Pyrosomes are planktonic, which means their movements are largely controlled by currents, tides, and waves in the oceans. On a smaller scale, however, each colony can move itself slowly by the process of jet propulsion, created by the coordinated beating of cilia in the branchial baskets of all the zooids, which also create feeding currents.

Pyrosomes are brightly bioluminescent, flashing a pale blue-green light that can be seen for many tens of metres.  Pyrosomes are closely related to salps, and are sometimes called "fire salps". Sailors on the ocean occasionally observe calm seas containing many pyrosomes, all luminescing on a dark night.

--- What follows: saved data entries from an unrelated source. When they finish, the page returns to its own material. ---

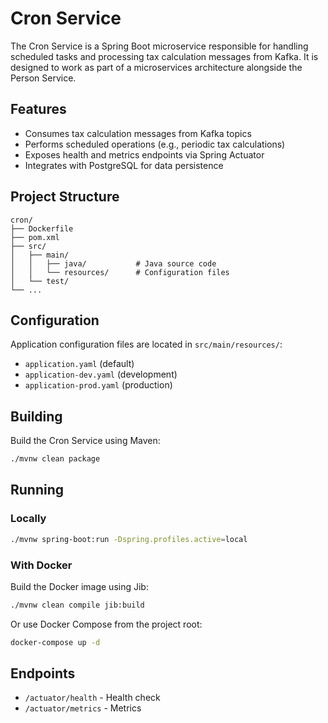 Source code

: # Cron Service

The Cron Service is a Spring Boot microservice responsible for handling scheduled tasks and processing tax calculation messages from Kafka. It is designed to work as part of a microservices architecture alongside the Person Service.

## Features

- Consumes tax calculation messages from Kafka topics
- Performs scheduled operations (e.g., periodic tax calculations)
- Exposes health and metrics endpoints via Spring Actuator
- Integrates with PostgreSQL for data persistence

## Project Structure

```
cron/
├── Dockerfile
├── pom.xml
├── src/
│   ├── main/
│   │   ├── java/           # Java source code
│   │   └── resources/      # Configuration files
│   └── test/
└── ...
```

## Configuration

Application configuration files are located in `src/main/resources/`:
- `application.yaml` (default)
- `application-dev.yaml` (development)
- `application-prod.yaml` (production)

## Building

Build the Cron Service using Maven:

```bash
./mvnw clean package
```

## Running

### Locally

```bash
./mvnw spring-boot:run -Dspring.profiles.active=local
```

### With Docker

Build the Docker image using Jib:

```bash
./mvnw clean compile jib:build
```

Or use Docker Compose from the project root:

```bash
docker-compose up -d
```

## Endpoints

- `/actuator/health` - Health check
- `/actuator/metrics` - Metrics



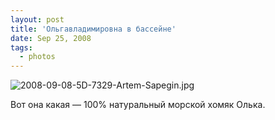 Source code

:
 ```yaml
---
layout: post
title: 'Ольгавладимировна в бассейне'
date: Sep 25, 2008
tags:
  - photos
---
```


![2008-09-08-5D-7329-Artem-Sapegin.jpg](photo://570)

Вот она какая — 100% натуральный морской хомяк Олька.
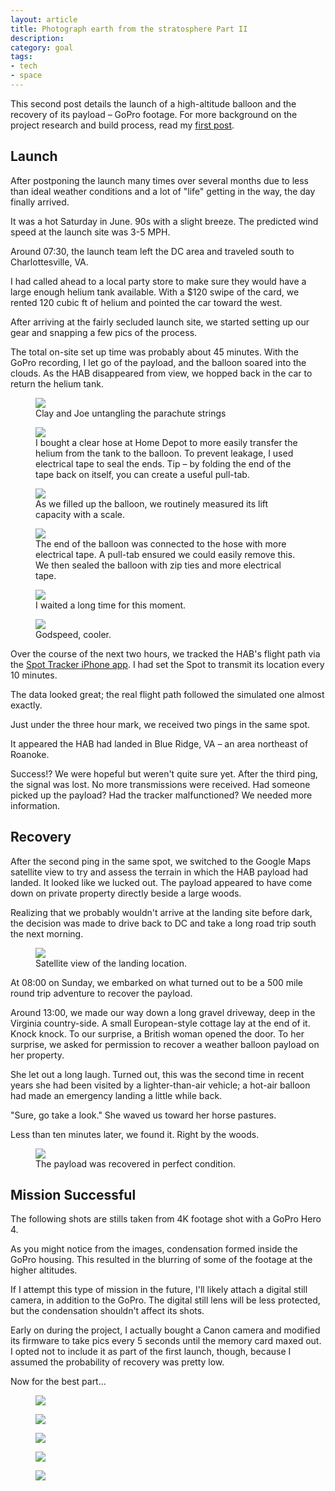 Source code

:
 ```yaml
---
layout: article
title: Photograph earth from the stratosphere Part II
description:
category: goal
tags: 
- tech
- space
---
```


<p>This second post details the launch of a high-altitude balloon and the recovery of its payload – GoPro footage. For more background on the project research and build process, read my <a href="{% post_url goal/2016-06-23-hab-part-1 %}">first post</a>.</p>  

<h2>Launch</h2>

<p>After postponing the launch many times over several months due to less than ideal weather conditions and a lot of "life" getting in the way, the day finally arrived.</p>

<p>It was a hot Saturday in June. 90s with a slight breeze. The predicted wind speed at the launch site was 3-5 MPH.</p>

<p>Around 07:30, the launch team left the DC area and traveled south to Charlottesville, VA.</p>

<p>I had called ahead to a local party store to make sure they would have a large enough helium tank available. With a $120 swipe of the card, we rented 120 cubic ft of helium and pointed the car toward the west.</p>

<p>After arriving at the fairly secluded launch site, we started setting up our gear and snapping a few pics of the process.</p>

<p>The total on-site set up time was probably about 45 minutes. With the GoPro recording, I let go of the payload, and the balloon soared into the clouds. As the HAB disappeared from view, we hopped back in the car to return the helium tank.</p>

<figure>
	<img src="https://s3.amazonaws.com/rtmup.com/blog_images/hab/parachute.jpg">
	<figcaption>Clay and Joe untangling the parachute strings</figcaption>
</figure>

<figure>
	<img src="https://s3.amazonaws.com/rtmup.com/blog_images/hab/helium.jpg">
	<figcaption>I bought a clear hose at Home Depot to more easily transfer the helium from the tank to the balloon. To prevent leakage, I used electrical tape to seal the ends. Tip – by folding the end of the tape back on itself, you can create a useful pull-tab.</figcaption>
</figure>

<figure>
	<img src="https://s3.amazonaws.com/rtmup.com/blog_images/hab/filling_up.jpg">
	<figcaption>As we filled up the balloon, we routinely measured its lift capacity with a scale.</figcaption>
</figure>

<figure>
	<img src="https://s3.amazonaws.com/rtmup.com/blog_images/hab/filling_up_2.jpg">
	<figcaption>The end of the balloon was connected to the hose with more electrical tape. A pull-tab ensured we could easily remove this. We then sealed the balloon with zip ties and more electrical tape.</figcaption>
</figure>

<figure>
	<img src="https://s3.amazonaws.com/rtmup.com/blog_images/hab/launch.jpg">
	<figcaption>I waited a long time for this moment.</figcaption>
</figure>

<figure>
	<img src="https://s3.amazonaws.com/rtmup.com/blog_images/hab/launch_2.jpg">
	<figcaption>Godspeed, cooler.</figcaption>
</figure>

<p>Over the course of the next two hours, we tracked the HAB's flight path via the <a href="https://itunes.apple.com/us/app/the-spot-app/id787229677?mt=8">Spot Tracker iPhone app</a>. I had set the Spot to transmit its location every 10 minutes.</p>

<p>The data looked great; the real flight path followed the simulated one almost exactly.</p>

<p>Just under the three hour mark, we received two pings in the same spot.</p>

<p>It appeared the HAB had landed in Blue Ridge, VA – an area northeast of Roanoke.</p>

<p>Success!? We were hopeful but weren't quite sure yet. After the third ping, the signal was lost. No more transmissions were received. Had someone picked up the payload? Had the tracker malfunctioned? We needed more information.</p>

<h2>Recovery</h2>

<p>After the second ping in the same spot, we switched to the Google Maps satellite view to try and assess the terrain in which the HAB payload had landed. It looked like we lucked out. The payload appeared to have come down on private property directly beside a large woods.</p>

<p>Realizing that we probably wouldn't arrive at the landing site before dark, the decision was made to drive back to DC and take a long road trip south the next morning.</p>

<figure>
	<img src="https://s3.amazonaws.com/rtmup.com/blog_images/hab/landing_site.jpg">
	<figcaption>Satellite view of the landing location.</figcaption>
</figure>

<p>At 08:00 on Sunday, we embarked on what turned out to be a 500 mile round trip adventure to recover the payload.</p>

<p>Around 13:00, we made our way down a long gravel driveway, deep in the Virginia country-side. A small European-style cottage lay at the end of it. Knock knock. To our surprise, a British woman opened the door. To her surprise, we asked for permission to recover a weather balloon payload on her property.</p>
<p>She let out a long laugh. Turned out, this was the second time in recent years she had been visited by a lighter-than-air vehicle; a hot-air balloon had made an emergency landing a little while back.</p>

<p>"Sure, go take a look." She waved us toward her horse pastures.</p>

<p>Less than ten minutes later, we found it. Right by the woods.</p>

<figure>
	<img src="https://s3.amazonaws.com/rtmup.com/blog_images/hab/landing.jpg">
	<figcaption>The payload was recovered in perfect condition.</figcaption>
</figure>

<h2>Mission Successful</h2>

<p>The following shots are stills taken from 4K footage shot with a GoPro Hero 4.<p>
<p>As you might notice from the images, condensation formed inside the GoPro housing. This resulted in the blurring of some of the footage at the higher altitudes.</p>
<p>If I attempt this type of mission in the future, I'll likely attach a digital still camera, in addition to the GoPro. The digital still lens will be less protected, but the condensation shouldn't affect its shots.</p>
<p>Early on during the project, I actually bought a Canon camera and modified its firmware to take pics every 5 seconds until the memory card maxed out. I opted not to include it as part of the first launch, though, because I assumed the probability of recovery was pretty low.</p>
<p>Now for the best part...</p>

<figure>
	<img src="https://s3.amazonaws.com/rtmup.com/blog_images/hab/stratosphere_1.jpg">
</figure>

<figure>
	<img src="https://s3.amazonaws.com/rtmup.com/blog_images/hab/stratosphere_2.jpg">
</figure>

<figure>
	<img src="https://s3.amazonaws.com/rtmup.com/blog_images/hab/stratosphere_3.jpg">
</figure>

<figure>
	<img src="https://s3.amazonaws.com/rtmup.com/blog_images/hab/stratosphere_4.jpg">
</figure>

<figure>
	<img src="https://s3.amazonaws.com/rtmup.com/blog_images/hab/stratosphere_5.jpg">
</figure>
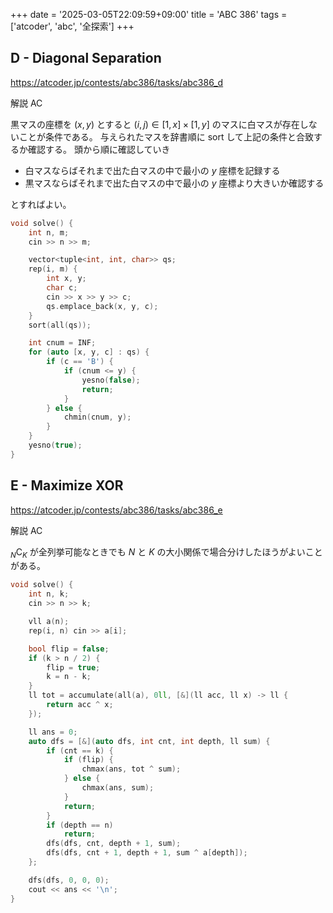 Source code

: +++
date = '2025-03-05T22:09:59+09:00'
title = 'ABC 386'
tags = ['atcoder', 'abc', '全探索']
+++

## D - Diagonal Separation

<https://atcoder.jp/contests/abc386/tasks/abc386_d>

解説 AC

黒マスの座標を $(x,y)$ とすると $(i,j) \in [1,x] \times [1,y]$ のマスに白マスが存在しないことが条件である。
与えられたマスを辞書順に sort して上記の条件と合致するか確認する。
頭から順に確認していき

- 白マスならばそれまで出た白マスの中で最小の $y$ 座標を記録する
- 黒マスならばそれまで出た白マスの中で最小の $y$ 座標より大きいか確認する

とすればよい。

```cpp
void solve() {
    int n, m;
    cin >> n >> m;

    vector<tuple<int, int, char>> qs;
    rep(i, m) {
        int x, y;
        char c;
        cin >> x >> y >> c;
        qs.emplace_back(x, y, c);
    }
    sort(all(qs));

    int cnum = INF;
    for (auto [x, y, c] : qs) {
        if (c == 'B') {
            if (cnum <= y) {
                yesno(false);
                return;
            }
        } else {
            chmin(cnum, y);
        }
    }
    yesno(true);
}
```

## E - Maximize XOR

<https://atcoder.jp/contests/abc386/tasks/abc386_e>

解説 AC

$_N\mathrm{C}_K$ が全列挙可能なときでも $N$ と $K$ の大小関係で場合分けしたほうがよいことがある。

```cpp
void solve() {
    int n, k;
    cin >> n >> k;

    vll a(n);
    rep(i, n) cin >> a[i];

    bool flip = false;
    if (k > n / 2) {
        flip = true;
        k = n - k;
    }
    ll tot = accumulate(all(a), 0ll, [&](ll acc, ll x) -> ll {
        return acc ^ x;
    });

    ll ans = 0;
    auto dfs = [&](auto dfs, int cnt, int depth, ll sum) {
        if (cnt == k) {
            if (flip) {
                chmax(ans, tot ^ sum);
            } else {
                chmax(ans, sum);
            }
            return;
        }
        if (depth == n)
            return;
        dfs(dfs, cnt, depth + 1, sum);
        dfs(dfs, cnt + 1, depth + 1, sum ^ a[depth]);
    };

    dfs(dfs, 0, 0, 0);
    cout << ans << '\n';
}
```
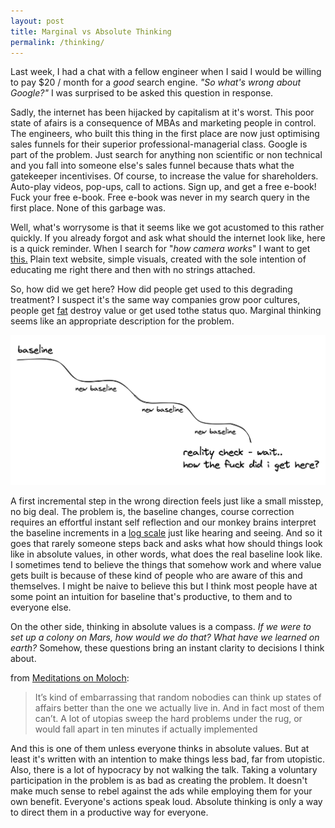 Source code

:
 ```yaml
---
layout: post
title: Marginal vs Absolute Thinking
permalink: /thinking/
---
```

Last week, I had a chat with a fellow engineer when I said I would be willing to pay $20 / month for a *good* search engine. *"So what's wrong about Google?"* I was surprised to be asked this question in response.

Sadly, the internet has been hijacked by capitalism at it's worst. This poor state of afairs is a consequence of MBAs and marketing people in control. The engineers, who built this thing in the first place are now just optimising sales funnels for their superior professional-managerial class. Google is part of the problem. Just search for anything non scientific or non technical and you fall into someone else's sales funnel because thats what the gatekeeper incentivises. Of course, to increase the value for shareholders. Auto-play videos, pop-ups, call to actions. Sign up, and get a free e-book! Fuck your free e-book. Free e-book was never in my search query in the first place. None of this garbage was.

Well, what's worrysome is that it seems like we got acustomed to this rather quickly. If you already forgot and ask what should the internet look like, here is a quick reminder. When I search for "*how camera works*" I want to get [this.](https://ciechanow.ski/cameras-and-lenses/) Plain text website, simple visuals, created with the sole intention of educating me right there and then with no strings attached.

So, how did we get here? How did people get used to this degrading treatment? I suspect it's the same way companies grow poor cultures, people get [fat](https://www.niddk.nih.gov/health-information/health-statistics/overweight-obesity) destroy value or get used tothe status quo. Marginal thinking seems like an appropriate description for the problem.

![marginal-thinking](/assets/images/absolute_marginal.png)

A first incremental step in the wrong direction feels just like a small misstep, no big deal. The problem is, the baseline changes, course correction requires an effortful instant self reflection and our monkey brains interpret the baseline increments in a [log scale](https://en.wikipedia.org/wiki/Weber%E2%80%93Fechner_law) just like hearing and seeing. And so it goes that rarely someone steps back and asks what how should things look like in absolute values, in other words, what does the real baseline look like. I sometimes tend to believe the things that somehow work and where value gets built is because of these kind of people who are aware of this and themselves. I might be naive to believe this but I think most people have at some point an intuition for baseline that's productive, to them and to everyone else.

On the other side, thinking in absolute values is a compass.
*If we were to set up a colony on Mars, how would we do that? What have we learned on earth?*
Somehow, these questions bring an instant clarity to decisions I think about.

from [Meditations on Moloch](https://slatestarcodex.com/2014/07/30/meditations-on-moloch/): 
> It’s kind of embarrassing that random nobodies can think up states of affairs better than the one we actually live in. And in fact most of them can’t. A lot of utopias sweep the hard problems under the rug, or would fall apart in ten minutes if actually implemented

And this is one of them unless everyone thinks in absolute values. But at least it's written with an intention to make things less bad, far from utopistic. Also, there is a lot of hypocracy by not walking the talk. Taking a voluntary participation in the problem is as bad as creating the problem. It doesn't make much sense to rebel against the ads while employing them for your own benefit. Everyone's actions speak loud. Absolute thinking is only a way to direct them in a productive way for everyone.
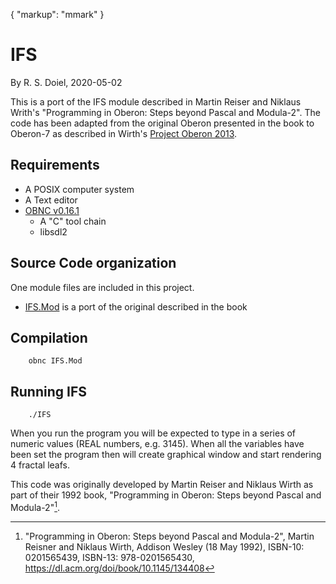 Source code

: {
    "markup": "mmark"
}

# IFS

By R. S. Doiel, 2020-05-02

This is a port of the IFS module described in Martin Reiser 
and Niklaus Writh's "Programming in Oberon: Steps beyond Pascal 
and Modula-2".  The code has been adapted from the original
Oberon presented in the book to Oberon-7 as described in 
Wirth's [Project Oberon 2013](http://www.projectoberon.com/).

## Requirements

+ A POSIX computer system
+ A Text editor
+ [OBNC v0.16.1](https://miasap.se/obnc/) 
    + A "C" tool chain
    + libsdl2

## Source Code organization

One module files are included in this project. 

+ [IFS.Mod](IFS.Mod) is a port of the original described in the book

## Compilation

```shell
    obnc IFS.Mod
```

## Running IFS

```shell
    ./IFS
```

When you run the program you will be expected to type in a series of
numeric values (REAL numbers, e.g. 3145). When all the variables have
been set the program then will create graphical window and start
rendering 4 fractal leafs.

This code was originally developed by Martin Reiser and Niklaus Wirth
as part of their 1992 book, "Programming in Oberon: Steps beyond
Pascal and Modula-2"[^pio]. 

[^pio]: "Programming in Oberon: Steps beyond Pascal and Modula-2", Martin Reisner and Niklaus Wirth, Addison Wesley (18 May 1992), ISBN-10: 0201565439, ISBN-13: 978-0201565430, https://dl.acm.org/doi/book/10.1145/134408
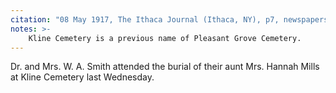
 ```yaml
---
citation: "08 May 1917, The Ithaca Journal (Ithaca, NY), p7, newspapers.com"
notes: >-
    Kline Cemetery is a previous name of Pleasant Grove Cemetery.
--- 
```

Dr. and Mrs. W. A. Smith attended the burial of their aunt Mrs. Hannah Mills at Kline Cemetery last Wednesday. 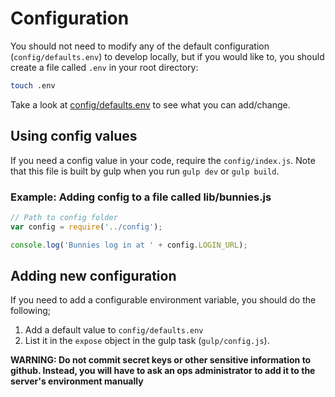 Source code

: # Configuration

You should not need to modify any of the default configuration (`config/defaults.env`) to develop locally, but if you would like to, you should create a file called `.env` in your root directory:

```bash
touch .env
```

Take a look at [config/defaults.env](https://github.com/mozilla/webmaker-app/blob/master/config/defaults.env) to see what you can add/change.


## Using config values

If you need a config value in your code, require the `config/index.js`. Note that this file is built by gulp when you run `gulp dev` or `gulp build`.

### Example: Adding config to a file called lib/bunnies.js

```js
// Path to config folder
var config = require('../config');

console.log('Bunnies log in at ' + config.LOGIN_URL);
```

## Adding new configuration

If you need to add a configurable environment variable, you should do the following;

1. Add a default value to `config/defaults.env`
2. List it in the `expose` object in the gulp task (`gulp/config.js`).

**WARNING: Do not commit secret keys or other sensitive information to github. Instead, you will have to ask an ops administrator to add it to the server's environment manually**
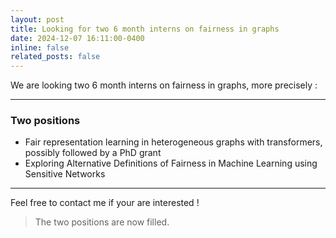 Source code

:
 ```yaml
---
layout: post
title: Looking for two 6 month interns on fairness in graphs
date: 2024-12-07 16:11:00-0400
inline: false
related_posts: false
---
```


We are looking two 6 month interns on fairness in graphs, more precisely :

---


### Two positions

<ul>
    <li>Fair representation learning in heterogeneous graphs with transformers, possibly followed by a PhD grant</li>
    <li>Exploring Alternative Definitions of Fairness in Machine Learning using Sensitive Networks</li>

</ul>



---

Feel free to contact me if your are interested !

> The two positions are now filled.


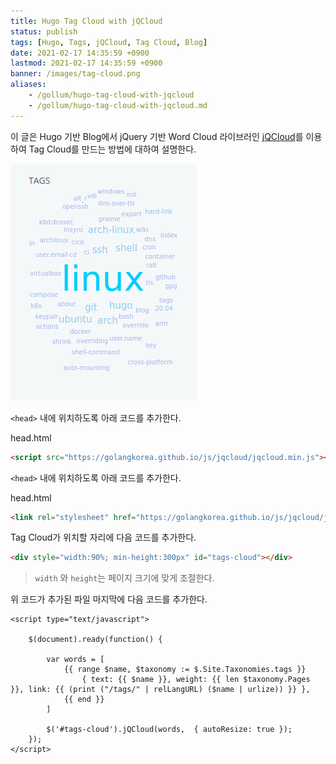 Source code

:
 ```yaml
---
title: Hugo Tag Cloud with jQCloud
status: publish
tags: [Hugo, Tags, jQCloud, Tag Cloud, Blog]
date: 2021-02-17 14:35:59 +0900
lastmod: 2021-02-17 14:35:59 +0900
banner: /images/tag-cloud.png
aliases:
    - /gollum/hugo-tag-cloud-with-jqcloud
    - /gollum/hugo-tag-cloud-with-jqcloud.md
---
```


이 글은 Hugo 기반 Blog에서 jQuery 기반 Word Cloud 라이브러인 [jQCloud](http://mistic100.github.io/jQCloud/)를 이용하여 Tag Cloud를 만드는 방법에 대하여 설명한다.


![tag cloud](/images/hugo-tag-qcloud.png)

<!--more-->

`<head>` 내에 위치하도록 아래 코드를 추가한다.

head.html
```html
<script src="https://golangkorea.github.io/js/jqcloud/jqcloud.min.js"></script>
```



`<head>` 내에 위치하도록 아래 코드를 추가한다.

head.html
```html
<link rel="stylesheet" href="https://golangkorea.github.io/js/jqcloud/jqcloud.min.css">
```


Tag Cloud가 위치할 자리에 다음 코드를 추가한다.

```html
<div style="width:90%; min-height:300px" id="tags-cloud"></div>
```

> `width` 와 `height`는 페이지 크기에 맞게 조절한다.

위 코드가 추가된 파일 마지막에 다음 코드를 추가한다.

```go-html-template
<script type="text/javascript">

    $(document).ready(function() {

        var words = [
            {{ range $name, $taxonomy := $.Site.Taxonomies.tags }}
                { text: {{ $name }}, weight: {{ len $taxonomy.Pages }}, link: {{ (print ("/tags/" | relLangURL) ($name | urlize)) }} },
            {{ end }}
        ]

        $('#tags-cloud').jQCloud(words,  { autoResize: true });
    });
</script>
``` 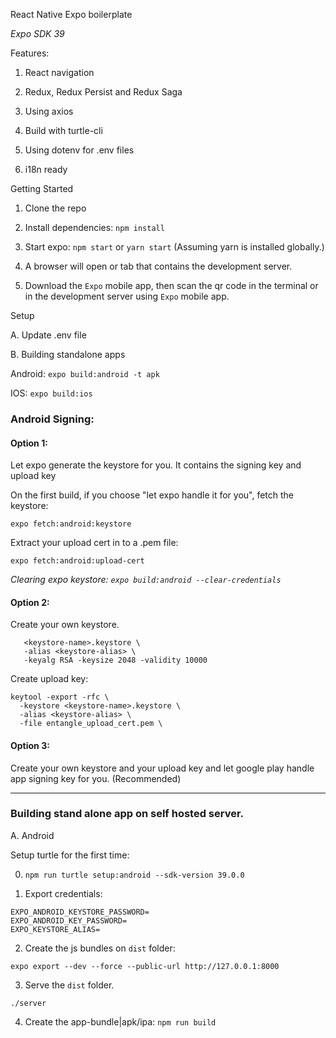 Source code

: React Native Expo boilerplate

_Expo SDK 39_

Features:

1. React navigation

2. Redux, Redux Persist and Redux Saga

3. Using axios

4. Build with turtle-cli

5. Using dotenv for .env files

6. i18n ready

Getting Started

1. Clone the repo

2. Install dependencies: `npm install`

3. Start expo: `npm start` or `yarn start` (Assuming yarn is installed globally.)

4. A browser will open or tab that contains the development server.

5. Download the `Expo` mobile app, then scan the qr code in the terminal or in the development server using `Expo` mobile app.

Setup

A. Update .env file

B. Building standalone apps

Android: `expo build:android -t apk`

IOS: `expo build:ios`

### Android Signing:

#### Option 1:

Let expo generate the keystore for you. It contains the signing key and upload key

On the first build, if you choose "let expo handle it for you", fetch the keystore:

`expo fetch:android:keystore`

Extract your upload cert in to a .pem file:

`expo fetch:android:upload-cert`

_Clearing expo keystore: `expo build:android --clear-credentials`_

#### Option 2:

Create your own keystore.

```keytool -genkey -v -keystore \
   <keystore-name>.keystore \
   -alias <keystore-alias> \
   -keyalg RSA -keysize 2048 -validity 10000
```

Create upload key:

```
keytool -export -rfc \
  -keystore <keystore-name>.keystore \
  -alias <keystore-alias> \
  -file entangle_upload_cert.pem \
```

#### Option 3:

Create your own keystore and your upload key and let google play handle app signing key for you. (Recommended)

---

### Building stand alone app on self hosted server.

A. Android

Setup turtle for the first time:

0. `npm run turtle setup:android --sdk-version 39.0.0`

1. Export credentials:

```
EXPO_ANDROID_KEYSTORE_PASSWORD=
EXPO_ANDROID_KEY_PASSWORD=
EXPO_KEYSTORE_ALIAS=
```

2. Create the js bundles on `dist` folder:

`expo export --dev --force --public-url http://127.0.0.1:8000`

3. Serve the `dist` folder.

`./server`

4. Create the app-bundle|apk/ipa: `npm run build`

Pyrosomes feed through filtration and they are among the most efficient filter feeders of any zooplankton species.

Etymology
The name Pyrosoma derives from the Greek words pyro, meaning "fire", and soma, meaning "body".

Bioluminescence
Although many planktonic organisms are bioluminescent, pyrosome bioluminescence is unusual in its brilliance and sustained light emission, and evoked the following comment when seen by the eminent scientist Thomas Huxley at sea:"I have just watched the moon set in all her glory, and looked at those lesser moons, the beautiful Pyrosoma, shining like white-hot cylinders in the water" (T.H. Huxley, 1849).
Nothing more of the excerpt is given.